Skimpy packaging is the only ungenerous thing about this set. I would agree with Vincent Lau from Hongkong that this is a very welcome addition to the Strauss opera catalogue, and have nothing to add to his full and fair review of the performance. I had the good fortune to hear Gwyneth Jones in one of her last accounts of Elektra at the Bastille in Paris, and well remember her opening "Agamemnon" - for the first time in my experience, that vast auditorium was filled with thrilling vocal sound. The same seems to have been true in Vienna - you can hear the voice quite clearly resonating round the house at the end of Zweite Brautnacht, and can imagine the effect her opening lines in Act One had on the Viennese audience: she either silenced their coughing (this was December) or at any rate drowned it out.

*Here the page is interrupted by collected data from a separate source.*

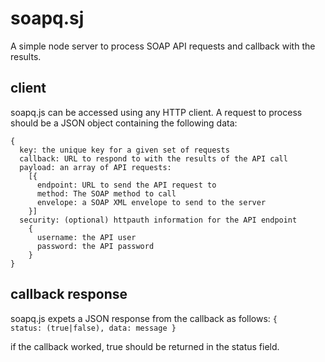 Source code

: soapq.sj
=======

A simple node server to process SOAP API requests and callback with the results.

client
------

soapq.js can be accessed using any HTTP client. A request to process should be a JSON
object containing the following data:

```
{
  key: the unique key for a given set of requests
  callback: URL to respond to with the results of the API call
  payload: an array of API requests:
    [{
      endpoint: URL to send the API request to
      method: The SOAP method to call
      envelope: a SOAP XML envelope to send to the server
    }]
  security: (optional) httpauth information for the API endpoint
    {
      username: the API user
      password: the API password
    }
}
```

callback response
-----------------

soapq.js expets a JSON response from the callback as follows:
<code>{ status: (true|false), data: message }</code>

if the callback worked, true should be returned in the status field.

Some listeners may have trouble, as Mr Lau suggests, with Dame Gwyneth's ample vibrato and her inimitable (well, it would be best not to imitate it) way of swooping up to notes from a semitone below. As a friend of mine put it, "you may not be able to tell exactly what note you're hearing, but what a generous voice." (So generous, you might say, that you get a choice of notes for the price of one.) Some may also find her tempi slow (compared, say, to Rose Pauly in 1928, the year of the premiere, once available as a filler on Melodram). But what a performance, what an exciting evening it must have been.
Whether or not most of us need the libretto is an open question. This is one of Hofmannstahl's farthest-fetched efforts. Those who already know Die Frau ohne Schatten might comment "From the man who brought you flying, frying fish and a chorus of unborn children... now, the omniscient mussel," for indeed an all-knowing mussel figures in the cast of Helena. We may or may not want to hang on its lips. The synopsis might be enough.
Personally, I am glad to have - at last - a great performance of this rare work (I see no other complete recording on this site, for example) and for this reason give it five stars. Don't skip it and wait for a duller version with full libretto, buy it while it's still on sale!
Why the downgrade for flaws, then? Knowing both versions of the opera (the original 1928, and the 1933 revision), I find the 1928 version (which is the edition published in the Complete Stage Works, and available in a live recording, conducted by Korsten--it's available on Amazon) rather superior to the revision. Particularly jarring is the ending of this recording, which sounds tacked together--and it should, because the fantastic ending duet for Menelas and Helen is inexplicably cut. The lack of a libretto is a handicap as well, as Strauss wrote his music very much in tune with the words, and the focus of this opera is on a psychological plot. It loses a lot without an understanding of exactly what the characters are thinking and worrying about.
In summary, for sound and singing, this is a fantastic recording. But for anyone seriously interested in the opera, I recommend the complete recording on Dynamic, conducted by Korsten; get to know it, with the libretto, and then come to this recording to hear the music in its full splendor.